**DIRECTIONS**:
Repeat the records in full. No pictures belong in the copy.

**RECORDS SHOWN**:
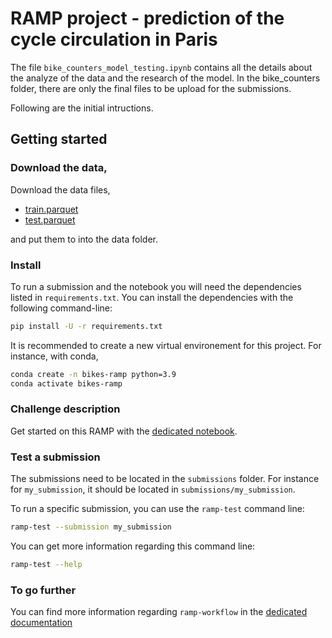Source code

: # RAMP project - prediction of the cycle circulation in Paris

The file `bike_counters_model_testing.ipynb` contains all the details about the analyze of the data and the research of the model. 
In the bike_counters folder, there are only the final files to be upload for the submissions.

Following are the initial intructions.

## Getting started

### Download the data,

Download the data files,
 - [train.parquet](https://github.com/rth/bike_counters/releases/download/v0.1.0/train.parquet)
 - [test.parquet](https://github.com/rth/bike_counters/releases/download/v0.1.0/test.parquet)

and put them to into the data folder.

### Install

To run a submission and the notebook you will need the dependencies listed
in `requirements.txt`. You can install the dependencies with the
following command-line:

```bash
pip install -U -r requirements.txt
```

It is recommended to create a new virtual environement for this project. For instance, with conda,
```bash
conda create -n bikes-ramp python=3.9
conda activate bikes-ramp
```


### Challenge description

Get started on this RAMP with the
[dedicated notebook](bike_counters_starting_kit.ipynb).

### Test a submission

The submissions need to be located in the `submissions` folder. For instance
for `my_submission`, it should be located in `submissions/my_submission`.

To run a specific submission, you can use the `ramp-test` command line:

```bash
ramp-test --submission my_submission
```

You can get more information regarding this command line:

```bash
ramp-test --help
```

### To go further

You can find more information regarding `ramp-workflow` in the
[dedicated documentation](https://paris-saclay-cds.github.io/ramp-docs/ramp-workflow/stable/using_kits.html)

**ANSWER BOX**:
Source code

: # RAMP project - prediction of the cycle circulation in Paris

The file `bike_counters_model_testing.ipynb` contains all the details about the analyze of the data and the research of the model. 
In the bike_counters folder, there are only the final files to be upload for the submissions.

Following are the initial intructions.

## Getting started

### Download the data,

Download the data files,
 - [train.parquet](https://github.com/rth/bike_counters/releases/download/v0.1.0/train.parquet)
 - [test.parquet](https://github.com/rth/bike_counters/releases/download/v0.1.0/test.parquet)

and put them to into the data folder.

### Install

To run a submission and the notebook you will need the dependencies listed
in `requirements.txt`. You can install the dependencies with the
following command-line:

```bash
pip install -U -r requirements.txt
```

It is recommended to create a new virtual environement for this project. For instance, with conda,
```bash
conda create -n bikes-ramp python=3.9
conda activate bikes-ramp
```


### Challenge description

Get started on this RAMP with the
[dedicated notebook](bike_counters_starting_kit.ipynb).

### Test a submission

The submissions need to be located in the `submissions` folder. For instance
for `my_submission`, it should be located in `submissions/my_submission`.

To run a specific submission, you can use the `ramp-test` command line:

```bash
ramp-test --submission my_submission
```

You can get more information regarding this command line:

```bash
ramp-test --help
```

### To go further

You can find more information regarding `ramp-workflow` in the
[dedicated documentation](https://paris-saclay-cds.github.io/ramp-docs/ramp-workflow/stable/using_kits.html)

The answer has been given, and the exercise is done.